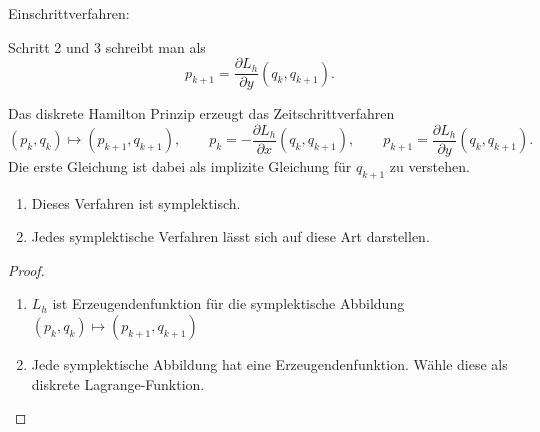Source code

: \documentclass[german]{scrreprt}
\theoremstyle{plain}
\theoremstyle{nonumberplain}
\theoremstyle{nonumberplain}
\theoremstyle{nonumberplain}
\newtheorem{proof}{Beweis}
\begin{document}
Einschrittverfahren:
\begin{center}
\end{center}
Schritt 2 und 3 schreibt man als
\begin{equation*}
p_{k+1} = \frac{\partial L_h}{\partial y} (q_k, q_{k+1}).
\end{equation*}

\begin{satz}
	Das diskrete Hamilton Prinzip erzeugt das Zeitschrittverfahren
	\begin{equation*}
	(p_k, q_k) \mapsto (p_{k+1}, q_{k+1}),
	\qquad
	p_k = - \frac{\partial L_h}{\partial x} (q_k, q_{k+1}),
	\qquad
	p_{k+1}  = \frac{\partial L_h}{\partial y} (q_k, q_{k+1}).
	\end{equation*}
	Die erste Gleichung ist dabei als implizite Gleichung für $q_{k+1}$ zu verstehen.
	\begin{enumerate}[label=(\roman*)]
		\item Dieses Verfahren ist symplektisch.
		\item Jedes symplektische Verfahren lässt sich auf diese Art darstellen.
	\end{enumerate}
\end{satz}
\begin{proof}\mbox{} %
	\begin{enumerate}[label=(\roman*)]
		\item $L_h$ ist Erzeugendenfunktion für die symplektische Abbildung $(p_k, q_k) \mapsto (p_{k+1}, q_{k+1})$
		\item Jede symplektische Abbildung hat eine Erzeugendenfunktion. Wähle diese als diskrete Lagrange-Funktion.
	\end{enumerate}
\end{proof}
\end{document}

○ ○ ○ ○ ○ ○ ○

- **What to do**: What is needed is an exact copy of every record above, minus the images.

- **Answer area**:
Source code

: \documentclass[german]{scrreprt}
\theoremstyle{plain}
\theoremstyle{nonumberplain}
\theoremstyle{nonumberplain}
\theoremstyle{nonumberplain}
\newtheorem{proof}{Beweis}
\begin{document}
Einschrittverfahren:
\begin{center}
\end{center}
Schritt 2 und 3 schreibt man als
\begin{equation*}
p_{k+1} = \frac{\partial L_h}{\partial y} (q_k, q_{k+1}).
\end{equation*}

\begin{satz}
	Das diskrete Hamilton Prinzip erzeugt das Zeitschrittverfahren
	\begin{equation*}
	(p_k, q_k) \mapsto (p_{k+1}, q_{k+1}),
	\qquad
	p_k = - \frac{\partial L_h}{\partial x} (q_k, q_{k+1}),
	\qquad
	p_{k+1}  = \frac{\partial L_h}{\partial y} (q_k, q_{k+1}).
	\end{equation*}
	Die erste Gleichung ist dabei als implizite Gleichung für $q_{k+1}$ zu verstehen.
	\begin{enumerate}[label=(\roman*)]
		\item Dieses Verfahren ist symplektisch.
		\item Jedes symplektische Verfahren lässt sich auf diese Art darstellen.
	\end{enumerate}
\end{satz}
\begin{proof}\mbox{} %
	\begin{enumerate}[label=(\roman*)]
		\item $L_h$ ist Erzeugendenfunktion für die symplektische Abbildung $(p_k, q_k) \mapsto (p_{k+1}, q_{k+1})$
		\item Jede symplektische Abbildung hat eine Erzeugendenfunktion. Wähle diese als diskrete Lagrange-Funktion.
	\end{enumerate}
\end{proof}
\end{document}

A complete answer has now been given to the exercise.